Let’s take a closer look at six fundamental measures:

  1. Population size. How many people are available from which to choose your random sample? If you are choosing a population of editors, for example, are you able to truly choose from all of them? Do you know how many editors there are? If you are emailing a survey, do you have the email addresses of every editor? If not, is the difference statistically significant?1
  2. Random sample. Is each individual or element in a population chosen entirely by chance, with an equal chance of being included? Statistically, a resulting sample size doesn’t change much for populations larger than 20,000.2
  3. Margin of error.
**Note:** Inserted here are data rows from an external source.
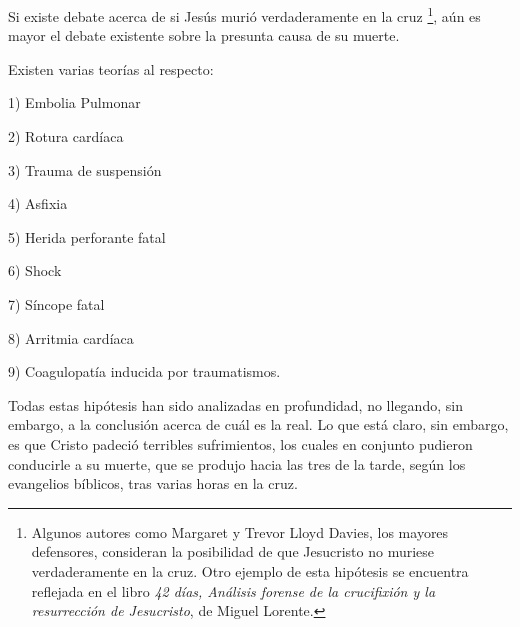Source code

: Si existe debate acerca de si Jesús murió verdaderamente en la cruz \footnote{Algunos autores como Margaret y Trevor Lloyd Davies, los mayores defensores, consideran la posibilidad de que Jesucristo no muriese verdaderamente en la cruz. Otro ejemplo de esta hipótesis se encuentra reflejada en el libro \textit{42 días, Análisis forense de la crucifixión y la resurrección de Jesucristo}, de Miguel Lorente.}, aún es mayor el debate existente sobre la presunta causa de su muerte.

Existen varias teorías al respecto:

1) Embolia Pulmonar

2) Rotura cardíaca

3) Trauma de suspensión

4) Asfixia

5) Herida perforante fatal

6) Shock

7) Síncope fatal

8) Arritmia cardíaca

9) Coagulopatía inducida por traumatismos.

Todas estas hipótesis han sido analizadas en profundidad, no llegando, sin embargo, a la conclusión acerca de cuál es la real. Lo que está claro, sin embargo, es que Cristo padeció terribles sufrimientos, los cuales en conjunto pudieron conducirle a su muerte, que se produjo hacia las tres de la tarde, según los evangelios bíblicos, tras varias horas en la cruz.

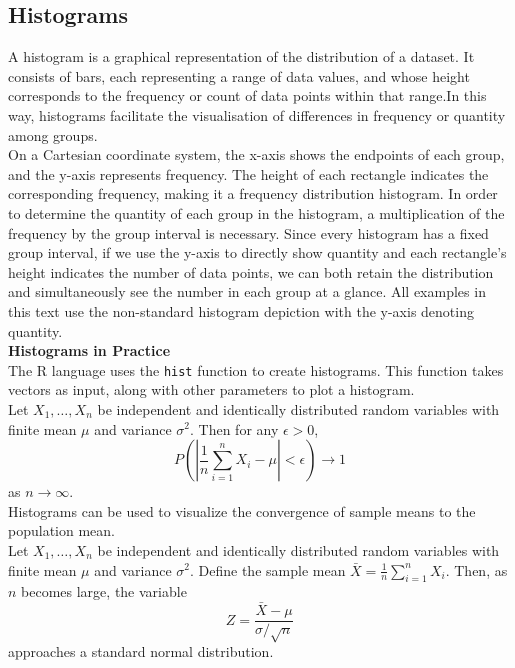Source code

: \documentclass{article}\usepackage[]{graphicx}\usepackage[]{xcolor}
\numberwithin{equation}{section}
\begin{document}
\subsection{Histograms}

A histogram is a graphical representation of the distribution of a dataset. It consists of bars, each representing a range of data values, and whose height corresponds to the frequency or count of data points within that range.In this way, histograms facilitate the visualisation of differences in frequency or quantity among groups.\\

\noindent On a Cartesian coordinate system, the x-axis shows the endpoints of each group, and the y-axis represents frequency. The height of each rectangle indicates the corresponding frequency, making it a frequency distribution histogram. In order to determine the quantity of each group in the histogram, a multiplication of the frequency by the group interval is necessary. Since every histogram has a fixed group interval, if we use the y-axis to directly show quantity and each rectangle's height indicates the number of data points, we can both retain the distribution and simultaneously see the number in each group at a glance. All examples in this text use the non-standard histogram depiction with the y-axis denoting quantity.\\

\noindent
\textbf{Histograms in Practice}\\
\noindent The R language uses the \texttt{hist} function to create histograms. This function takes vectors as input, along with other parameters to plot a histogram.\\

\noindent Let \(X_1, \ldots, X_n\) be independent and identically distributed random variables with finite mean \( \mu \) and variance \( \sigma^2 \). Then for any \( \epsilon > 0 \), 
\[ P\left(\left|\frac{1}{n}\sum_{i=1}^n X_i - \mu\right| < \epsilon\right) \rightarrow 1 \] 
as \( n \rightarrow \infty \).\\

\noindent Histograms can be used to visualize the convergence of sample means to the population mean.\\

\noindent Let \(X_1, \ldots, X_n\) be independent and identically distributed random variables with finite mean \( \mu \) and variance \( \sigma^2 \). Define the sample mean \( \bar{X} = \frac{1}{n}\sum_{i=1}^n X_i \). Then, as \( n \) becomes large, the variable 
\[ Z = \frac{\bar{X} - \mu}{\sigma/\sqrt{n}} \] approaches a standard normal distribution.\\
\end{document}
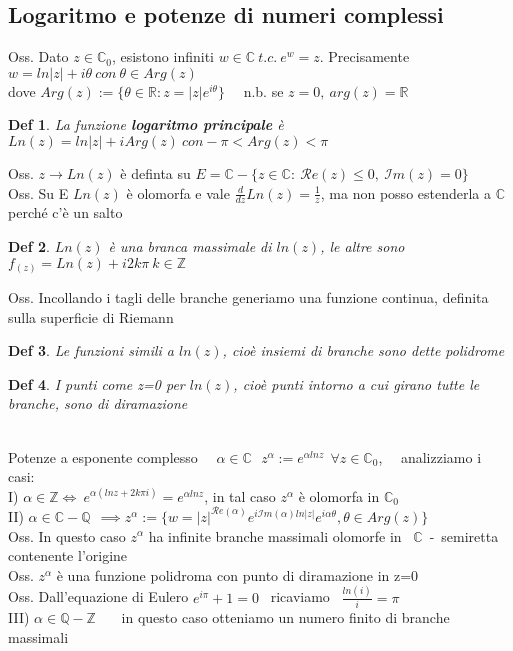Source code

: \documentclass{article}
\theoremstyle{unnumbered}
\newtheorem* {theoremT}{Def}
\theoremstyle{unnumbered1}
\newenvironment{defi}{\begin{gBox}\begin{theoremT}}{\end{theoremT}\end{gBox}}
\begin{document}
\subsection{Logaritmo e potenze di numeri complessi}
%
Oss. Dato $z\in\mathbb{C}_0$, esistono infiniti $w\in\mathbb{C} \ t.c. \ e^w=z$. Precisamente $w=ln|z|+i\theta \ con\ \theta\in Arg(z)$\\
dove $Arg(z):=\{\theta\in\mathbb{R} : z=|z|e^{i\theta} \}$ \ \ n.b. se $z=0,\  arg(z)=\mathbb{R}$\\
%
\begin{defi} 
La funzione \textbf{logaritmo principale} è $Ln(z)=ln|z| + iArg(z) \ con -\pi<Arg(z)<\pi$
\end{defi}
%
Oss. $z\rightarrow Ln(z)$ è definta su $E=\mathbb{C} -\{z\in\mathbb{C} :\ \mathcal{R}e(z)\le 0 ,\ \mathcal{I}m(z)=0 \} $\\
%
Oss. Su E $Ln(z)$ è olomorfa e vale $\frac{d}{dz} Ln(z)=\frac1z$, ma non posso estenderla a $\mathbb{C}$ perché c'è un salto\\
%
\begin{defi} 
$Ln(z)$ è una branca massimale di $ln(z)$, le altre sono $f_(z)=Ln(z) +i2k\pi  \ k\in\mathbb{Z}$
\end{defi}
%
Oss. Incollando i tagli delle branche generiamo una funzione continua, definita sulla superficie di Riemann\\
%
\begin{defi}Le funzioni simili a $ln(z)$, cioè insiemi di branche sono dette polidrome
\end{defi}
%
\begin{defi} 
I punti come z=0 per $ln(z)$, cioè punti intorno a cui girano tutte le branche, sono di diramazione
\end{defi}
\phantom{}\\
%
%
Potenze a esponente complesso \ \  $\alpha\in\mathbb{C} \ \ \ z^{\alpha}:=e^{\alpha lnz} \ \ \forall z\in\mathbb{C}_0$, \ \ analizziamo i casi: \vspace{0.08in}\\
%
I) $\alpha\in\mathbb{Z} \Longleftrightarrow \ e^{\alpha(lnz+2k\pi i)}=e^{\alpha lnz}$, in tal caso $z^{\alpha}$ è olomorfa in $\mathbb{C}_0$\vspace{0.08in}\\
%
II) $\alpha\in\mathbb{C}-\mathbb{Q} \ \ \implies z^{\alpha}:=\{w=|z|^{\mathcal{R}e(\alpha)} e^{i\mathcal{I}m(\alpha)ln|z|} e^{i\alpha\theta}, \theta\in Arg(z) \}$\\
Oss. In questo caso $z^{\alpha}$ ha infinite branche massimali olomorfe in \ $\mathbb{C}$\ -\ 
semiretta contenente l'origine\\
Oss. $z^{\alpha}$ è una funzione polidroma con punto di diramazione in z=0\\ 
Oss. Dall'equazione di Eulero $e^{i\pi}+1=0$ \ ricaviamo \ $\frac{ln(i)}{i}=\pi$
\vspace{0.08in}\\
%
III) $\alpha\in\mathbb{Q}-\mathbb{Z}$ \ \ \ in questo caso otteniamo un numero finito di branche massimali \\ 
\end{document}
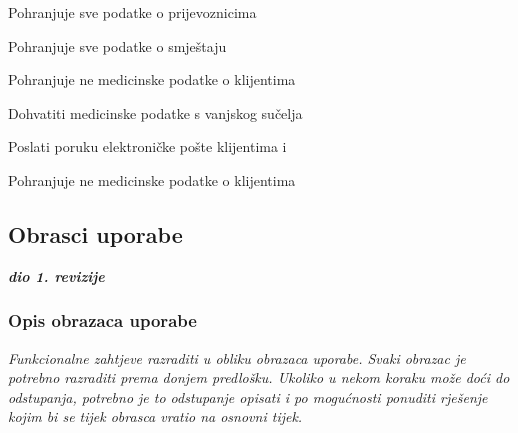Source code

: \begin{packed_enum}
\begin{packed_enum}
					\item Pohranjuje sve podatke o prijevoznicima
					\item Pohranjuje sve podatke o smještaju
					\item Pohranjuje ne medicinske podatke o klijentima
					
				\end{packed_enum}
				
				\item  {}
				
				\begin{packed_enum}
					
					\item Dohvatiti medicinske podatke s vanjskog sučelja
					\item Poslati poruku elektroničke pošte klijentima i 
					\item Pohranjuje ne medicinske podatke o klijentima
					
				\end{packed_enum}
				
					
			\end{packed_enum}
			
			\eject 
			
			
				
			\subsection{Obrasci uporabe}
				
				\textbf{\textit{dio 1. revizije}}
				
				\subsubsection{Opis obrazaca uporabe}
					\textit{Funkcionalne zahtjeve razraditi u obliku obrazaca uporabe. Svaki obrazac je potrebno razraditi prema donjem predlošku. Ukoliko u nekom koraku može doći do odstupanja, potrebno je to odstupanje opisati i po mogućnosti ponuditi rješenje kojim bi se tijek obrasca vratio na osnovni tijek.}\\
					

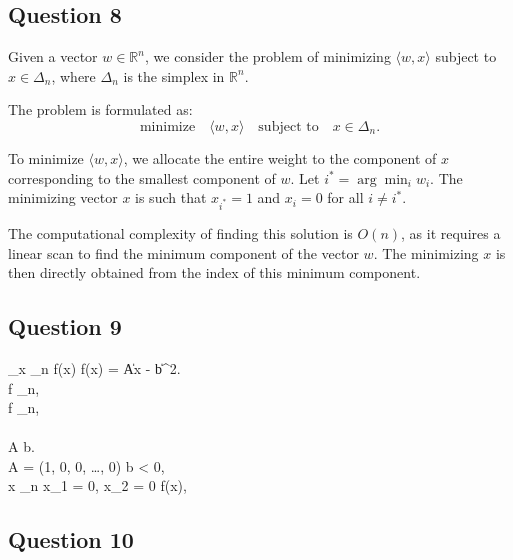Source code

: \documentclass[12p]{article}
\begin{document}
\subsection*{Question 8} 


Given a vector \( w \in \mathbb{R}^n \), we consider the problem of minimizing \( \langle w, x \rangle \) subject to \( x \in \Delta_n \), where \( \Delta_n \) is the simplex in \( \mathbb{R}^n \).

The problem is formulated as:
\[ \text{minimize} \quad \langle w, x \rangle \quad \text{subject to} \quad x \in \Delta_n. \]

To minimize \( \langle w, x \rangle \), we allocate the entire weight to the component of \( x \) corresponding to the smallest component of \( w \). Let \( i^* = \arg \min_i w_i \). The minimizing vector \( x \) is such that \( x_{i^*} = 1 \) and \( x_i = 0 \) for all \( i \neq i^* \).


The computational complexity of finding this solution is \( O(n) \), as it requires a linear scan to find the minimum component of the vector \( w \). The minimizing \( x \) is then directly obtained from the index of this minimum component.


\subsection*{Question 9} 
 \min_{x \in \Delta_n} f(x)  f(x) =  \|Ax - b\|^2. \\
 f  \Delta_n, \\
 f  \Delta_n, \\
 \\
 A  b. \\
 A = (1, 0, 0, \ldots, 0)  b < 0, \\
 x \in \Delta_n  x_1 = 0, x_2 = 0  f(x), \\


\subsection*{Question 10} 
\end{document}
The margin of error is the amount of error that you can tolerate. The more you tolerate, the poorer your data. Five percent is the commonly accepted choice.3
  4. Confidence level. This is the probability that you can project survey findings onto the entire universe (population). The lower the probability you accept, the poorer your data. Typical choices are 90%, 95%, and 99%.4
    Survey responses needed for 
95% confidence with ±5% margin of error
    (Numbers below assume all responses are “good,” no errors, worthy of inclusion in the study.)
    Population size  Responses needed
    10 10
    100 80
    200 132
    300 169
    400 197
    500 218
    600 235
    700 249
    800 260
    900 270
    1,000 278
    2,000 323
    5,000 357
    10,000 370
    20,000 377
    100,000 383
    1,000,000 384
    Above sample sizes derived from an online sample size calculator at http://raosoft.com/samplesize.html

    Caveat. If you “mail a survey invite to your house list; post a link to your website, Twitter, or Facebook; rent an online access panel — that’s a convenience sample. … Convenience samples do not produce representative results. If you need to extrapolate to the target population, convenience samples aren’t going to get you there,” indicates a blog post on blog.verint.com.5)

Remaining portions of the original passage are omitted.